だが、転生が夢というのは杞憂に終わった。それは良しとする。
しかし、もう1つ切実な問題がある。俺の寝室は窓がなく、日が射し込まない。何が言いたいのかというと、時間の感覚が麻痺してくるのだ。
この世界自体は時計があるらしく、フェリスと食事をしたときも見かけたが、あいにく俺の寝室にはない。恐らく、今まで必要なかったからだろう。
「目が覚めたのは良いけど……今がまだ夜なのか、それとももう朝なのかもわからないな」
せめてそれさえわかれば良いのだが、それすらもわからない。故に、行動しづらいのが一番の問題ではある。
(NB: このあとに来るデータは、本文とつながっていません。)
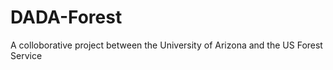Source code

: # DADA-Forest
A colloborative project between the University of Arizona and the US Forest Service   


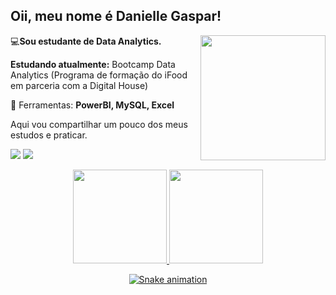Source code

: ## Oii, meu nome é Danielle Gaspar!
</p>

<img align='Right' src="https://user-images.githubusercontent.com/86385596/152854209-7bd29b64-1fcd-4e01-ae4f-8e6110c807a2.png" width="200">

<p align="left">
💻<strong>Sou estudante de Data Analytics.</strong>
  

**Estudando atualmente:** Bootcamp Data Analytics (Programa de formação do iFood em parceria com a Digital House)
</p>

<p align="left">
  💼 Ferramentas: <strong>PowerBI, MySQL, Excel</strong>
</p>

Aqui vou compartilhar um pouco dos meus estudos e praticar. 
</br>

<p align="left">
  <a href="https://www.instagram.com/danielleaquinog/" alt="Instagram">
 <img src="https://img.shields.io/badge/-Instagram-%23E4405F?style=for-the-badge&logo=instagram&logoColor=white" target="_blank"></a>
  
  <a href="https://www.linkedin.com/in/danielleagaspar/" alt="Linkedin">
    <img src="https://img.shields.io/badge/-Linkedin-6610F2?style=for-the-badge&logo=Linkedin&logoColor=FFFFFF&link=https://www.linkedin.com/in/iuricode"/>
    
  </a>
  
  
  </a>
</p>

 <div align="center">
  <a href="https://github.com/daniellegaspar">
  <img height="150em" src="https://github-readme-stats.vercel.app/api?username=daniellegaspar&show_icons=true&theme=radical&include_all_commits=true&count_private=true"/>
      <img height="150em" src="https://github-readme-stats.vercel.app/api/top-langs/?username=daniellegaspar&layout=compact&langs_count=7&theme=radical"/>


</div>
    <div align="center">

![Snake animation](https://github.com/daniellegaspar/daniellegaspar/blob/output/github-contribution-grid-snake.svg)

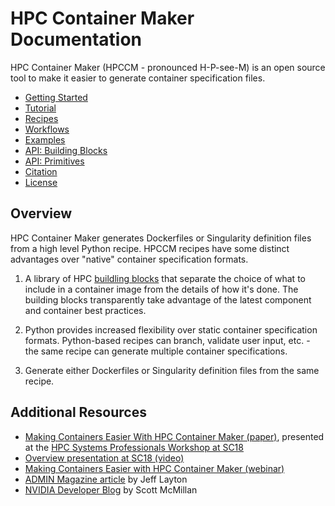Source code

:# HPC Container Maker Documentation

HPC Container Maker (HPCCM - pronounced H-P-see-M) is an open source
tool to make it easier to generate container specification files.

- [Getting Started](/docs/getting_started.md)
- [Tutorial](/docs/tutorial.md)
- [Recipes](/docs/recipes.md)
- [Workflows](/docs/workflows.md)
- [Examples](/recipes/)
- [API: Building Blocks](/docs/building_blocks.md)
- [API: Primitives](/docs/primitives.md)
- [Citation](/docs/citation.md)
- [License](/LICENSE)

## Overview

HPC Container Maker generates Dockerfiles or Singularity definition
files from a high level Python recipe.  HPCCM recipes have some
distinct advantages over "native" container specification formats.

1. A library of HPC [buildling blocks](/docs/building_blocks.md) that
   separate the choice of what to include in a container image from
   the details of how it's done.  The building blocks transparently
   take advantage of the latest component and container best
   practices.

2. Python provides increased flexibility over static container
   specification formats.  Python-based recipes can branch, validate
   user input, etc. - the same recipe can generate multiple container
   specifications.

3. Generate either Dockerfiles or Singularity definition files from
   the same recipe.

## Additional Resources

- [Making Containers Easier With HPC Container Maker (paper)](https://github.com/HPCSYSPROS/Workshop18/blob/master/Making_Container_Easier_with_HPC_Container_Maker/ws_hpcsysp103.pdf), presented at the [HPC Systems Professionals Workshop at SC18](/docs/citation.md)
- [Overview presentation at SC18 (video)](http://on-demand.gputechconf.com/supercomputing/2018/video/sc1843-making-containers-easier-hpc-container-maker.html)
- [Making Containers Easier with HPC Container Maker (webinar)](https://www.nvidia.com/content/webinar-portal/src/webinar-portal.html?D2C=1802760&isSocialSharing=Y&partnerref=emailShareFromGateway)
- [ADMIN Magazine article](http://www.admin-magazine.com/HPC/Articles/HPC-Container-Maker) by Jeff Layton
- [NVIDIA Developer Blog](https://devblogs.nvidia.com/making-containers-easier-with-hpc-container-maker/) by Scott McMillan
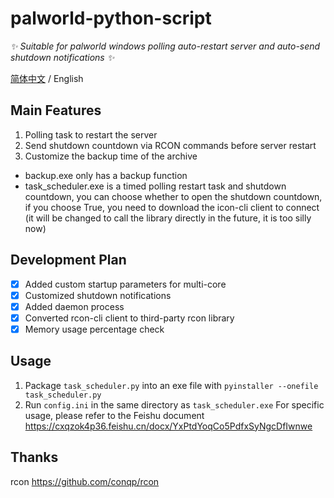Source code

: # palworld-python-script

_✨ Suitable for palworld windows polling auto-restart server and auto-send shutdown notifications ✨_

[简体中文](./README.md) / English

## Main Features

1. Polling task to restart the server
2. Send shutdown countdown via RCON commands before server restart
3. Customize the backup time of the archive

- backup.exe only has a backup function
- task_scheduler.exe is a timed polling restart task and shutdown countdown, you can choose whether to open the shutdown countdown, if you choose True, you need to download the icon-cli client to connect (it will be changed to call the library directly in the future, it is too silly now)

## Development Plan

- [x] Added custom startup parameters for multi-core
- [x] Customized shutdown notifications
- [x] Added daemon process
- [x] Converted rcon-cli client to third-party rcon library
- [x] Memory usage percentage check

## Usage

1. Package `task_scheduler.py` into an exe file with `pyinstaller --onefile task_scheduler.py`
2. Run `config.ini` in the same directory as `task_scheduler.exe`
For specific usage, please refer to the Feishu document  
https://cxqzok4p36.feishu.cn/docx/YxPtdYoqCo5PdfxSyNgcDfIwnwe

## Thanks
rcon
https://github.com/conqp/rcon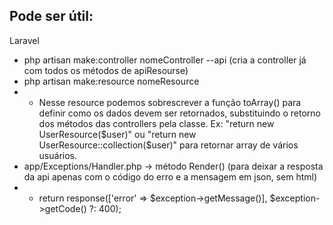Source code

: 
## Pode ser útil:

Laravel
- php artisan make:controller nomeController --api (cria a controller já com todos os métodos de apiResourse)
- php artisan make:resource nomeResource 
- - Nesse resource podemos sobrescrever a função toArray() para definir como os dados devem ser retornados, substituindo o retorno dos métodos das controllers pela classe. Ex: "return new UserResource($user)" ou "return new UserResource::collection($user)" para retornar array de vários usuários.
- app/Exceptions/Handler.php -> método Render() (para deixar a resposta da api apenas com o código do erro e a mensagem em json, sem html)
- - return response(['error' => $exception->getMessage()], $exception->getCode() ?: 400);
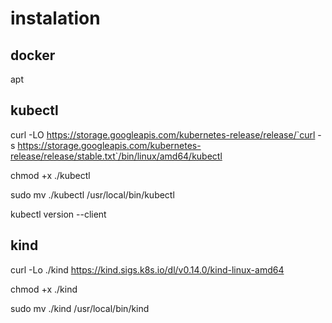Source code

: # instalation

## docker

apt 

## kubectl

curl -LO https://storage.googleapis.com/kubernetes-release/release/`curl -s https://storage.googleapis.com/kubernetes-release/release/stable.txt`/bin/linux/amd64/kubectl

chmod +x ./kubectl

sudo mv ./kubectl /usr/local/bin/kubectl

kubectl version --client

## kind

curl -Lo ./kind https://kind.sigs.k8s.io/dl/v0.14.0/kind-linux-amd64

chmod +x ./kind

sudo mv ./kind /usr/local/bin/kind




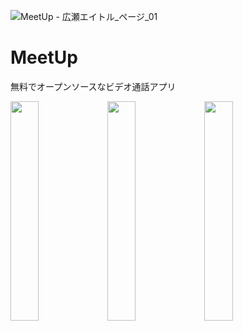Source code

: ![MeetUp - 広瀬エイトル_ページ_01](https://github.com/IwataGumi/MeetUp/assets/70084358/71a40352-3c64-425b-825a-8d1a1a9bdcbf)

# MeetUp
無料でオープンソースなビデオ通話アプリ

<img
  src="https://github.com/IwataGumi/MeetUp/assets/70084358/9f95ccfa-aaa7-46bc-b798-105c3017d37f"
  width="30%">
<img
  src="https://github.com/IwataGumi/MeetUp/assets/70084358/7d52afe6-661e-4061-8717-a7efd8649409"
  width="30%">
<img
  src="https://github.com/IwataGumi/MeetUp/assets/70084358/180b854a-06d1-486c-b70a-cd320aeb1b81"
  width="30%">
フェリスには昨日、8時頃起こしてくれと言っておいたから、少なくとも起きるにはまだ早い時間だろう。
「せっかく早起きしたみたいだし……部屋でも見てまわるか」
俺はまだ城の内装をほとんど把握していないので、ある意味丁度良かったのかもしれない。それに、別の部屋には時計もあるからという目的もある。
だが、フェリスとすれ違うのも面倒なので、時間次第では早く戻るとしよう。そう考えつつ、俺は部屋を出た。
***
廊下はひっそりと静まり返っている。窓から射し込む光は少なく、まだ薄暗い。見たところ、まだ4時か5時くらいだろう。
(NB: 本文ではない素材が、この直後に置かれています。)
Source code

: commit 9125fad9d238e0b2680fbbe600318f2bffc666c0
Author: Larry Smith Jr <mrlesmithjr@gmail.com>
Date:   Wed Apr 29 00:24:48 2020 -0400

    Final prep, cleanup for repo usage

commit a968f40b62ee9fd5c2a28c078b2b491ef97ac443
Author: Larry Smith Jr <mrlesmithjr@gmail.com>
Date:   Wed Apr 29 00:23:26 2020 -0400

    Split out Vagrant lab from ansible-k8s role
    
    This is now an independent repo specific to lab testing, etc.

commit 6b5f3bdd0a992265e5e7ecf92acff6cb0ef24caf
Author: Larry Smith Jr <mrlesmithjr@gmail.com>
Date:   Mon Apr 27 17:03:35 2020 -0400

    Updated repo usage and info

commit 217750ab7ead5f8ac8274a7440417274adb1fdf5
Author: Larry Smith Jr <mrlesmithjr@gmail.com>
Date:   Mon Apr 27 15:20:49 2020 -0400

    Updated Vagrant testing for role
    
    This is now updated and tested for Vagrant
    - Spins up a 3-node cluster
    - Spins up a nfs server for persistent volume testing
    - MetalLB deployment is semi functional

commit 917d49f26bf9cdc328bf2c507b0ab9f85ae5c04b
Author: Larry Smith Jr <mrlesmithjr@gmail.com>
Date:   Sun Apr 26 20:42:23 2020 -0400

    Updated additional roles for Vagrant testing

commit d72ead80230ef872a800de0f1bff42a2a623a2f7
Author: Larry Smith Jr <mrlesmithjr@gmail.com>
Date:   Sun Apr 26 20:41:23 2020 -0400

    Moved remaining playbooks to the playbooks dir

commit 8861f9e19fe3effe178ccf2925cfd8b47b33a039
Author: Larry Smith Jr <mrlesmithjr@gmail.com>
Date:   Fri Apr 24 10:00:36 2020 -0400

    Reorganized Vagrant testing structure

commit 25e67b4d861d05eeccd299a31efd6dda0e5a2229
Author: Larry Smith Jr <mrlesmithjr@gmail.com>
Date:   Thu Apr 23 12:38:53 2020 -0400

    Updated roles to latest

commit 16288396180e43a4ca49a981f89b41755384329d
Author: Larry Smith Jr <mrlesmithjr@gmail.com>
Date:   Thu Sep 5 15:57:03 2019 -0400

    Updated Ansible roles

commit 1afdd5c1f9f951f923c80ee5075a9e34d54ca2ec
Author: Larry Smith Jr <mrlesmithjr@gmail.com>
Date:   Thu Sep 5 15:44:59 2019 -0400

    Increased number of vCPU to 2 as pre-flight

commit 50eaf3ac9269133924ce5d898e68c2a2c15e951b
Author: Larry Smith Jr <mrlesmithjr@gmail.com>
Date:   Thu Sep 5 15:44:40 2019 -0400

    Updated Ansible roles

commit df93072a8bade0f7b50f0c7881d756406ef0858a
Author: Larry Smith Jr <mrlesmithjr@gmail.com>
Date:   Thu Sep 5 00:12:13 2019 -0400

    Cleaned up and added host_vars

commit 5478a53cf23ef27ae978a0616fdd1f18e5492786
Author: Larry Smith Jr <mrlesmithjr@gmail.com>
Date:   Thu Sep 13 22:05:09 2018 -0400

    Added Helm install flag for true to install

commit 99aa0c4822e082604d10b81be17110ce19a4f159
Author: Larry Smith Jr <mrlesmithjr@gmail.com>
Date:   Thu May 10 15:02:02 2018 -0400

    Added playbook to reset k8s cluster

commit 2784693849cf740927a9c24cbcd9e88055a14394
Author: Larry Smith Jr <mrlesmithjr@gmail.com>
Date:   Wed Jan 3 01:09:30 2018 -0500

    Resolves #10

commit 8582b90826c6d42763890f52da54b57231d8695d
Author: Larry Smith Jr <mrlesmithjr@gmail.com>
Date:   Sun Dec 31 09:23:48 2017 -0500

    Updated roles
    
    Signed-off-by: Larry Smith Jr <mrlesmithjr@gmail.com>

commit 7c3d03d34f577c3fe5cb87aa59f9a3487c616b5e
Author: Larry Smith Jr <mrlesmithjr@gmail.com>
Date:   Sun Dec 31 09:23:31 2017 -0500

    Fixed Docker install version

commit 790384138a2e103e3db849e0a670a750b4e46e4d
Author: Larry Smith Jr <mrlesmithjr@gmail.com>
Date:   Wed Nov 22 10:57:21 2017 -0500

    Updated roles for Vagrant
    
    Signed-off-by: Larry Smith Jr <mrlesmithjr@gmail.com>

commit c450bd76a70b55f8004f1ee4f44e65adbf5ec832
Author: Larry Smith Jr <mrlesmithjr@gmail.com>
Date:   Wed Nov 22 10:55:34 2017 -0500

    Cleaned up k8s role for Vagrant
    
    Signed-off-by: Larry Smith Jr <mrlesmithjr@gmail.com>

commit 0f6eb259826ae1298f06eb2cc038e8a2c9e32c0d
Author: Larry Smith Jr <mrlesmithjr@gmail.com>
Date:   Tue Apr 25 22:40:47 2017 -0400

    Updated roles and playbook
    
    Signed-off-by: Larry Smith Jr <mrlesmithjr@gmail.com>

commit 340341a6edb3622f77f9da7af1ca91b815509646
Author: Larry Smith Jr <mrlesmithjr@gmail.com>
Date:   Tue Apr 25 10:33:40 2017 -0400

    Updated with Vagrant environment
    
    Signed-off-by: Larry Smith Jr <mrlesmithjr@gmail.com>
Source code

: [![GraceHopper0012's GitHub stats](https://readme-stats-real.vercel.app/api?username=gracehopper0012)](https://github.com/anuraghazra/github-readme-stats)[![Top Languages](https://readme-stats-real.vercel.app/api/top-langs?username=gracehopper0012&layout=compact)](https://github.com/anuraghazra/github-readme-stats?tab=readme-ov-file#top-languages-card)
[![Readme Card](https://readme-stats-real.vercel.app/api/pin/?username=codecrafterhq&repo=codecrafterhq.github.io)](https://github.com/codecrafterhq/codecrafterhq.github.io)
やはり、起きるには少し早かったか。だがたとえ早くても、部屋を見てまわることに時間を使えば良いだけの話だ。とは言っても、さすが魔王の城というだけあって、かなり広そうだ。
「どうせ全部は見終わらないだろうし……この階だけにしておこう」
今いる階が何階かはわからないが。だが、窓から外を見たら、まあまあ高い位置にあることは分かった。
いつも思うが、どうして位の高い人が、部屋も高い位置と決められているのだろうか。どちらかと言えば、高い位置の方がいざというときに逃げづらいだろうに。
「まあ、魔族なら飛んで逃げれば良いのか……俺は翼がないが」
そう、俺はまだしも、何故かフェリスすら翼がない。普通、魔族というものは翼があるのだと思っていたが、違うのか。それとも、単に収納しているだけなのか。ついでに言えば、角などの類もないが。とりあえず、そういうのは今度、フェリスに聞いておくとしよう。
「広い部屋に出たな。確か、ここは……」
長机の上に、燭台が置いてある――昨日、フェアと食事をした部屋だ。昨日とは違い1人だった為か、着くまでが長かったように思える。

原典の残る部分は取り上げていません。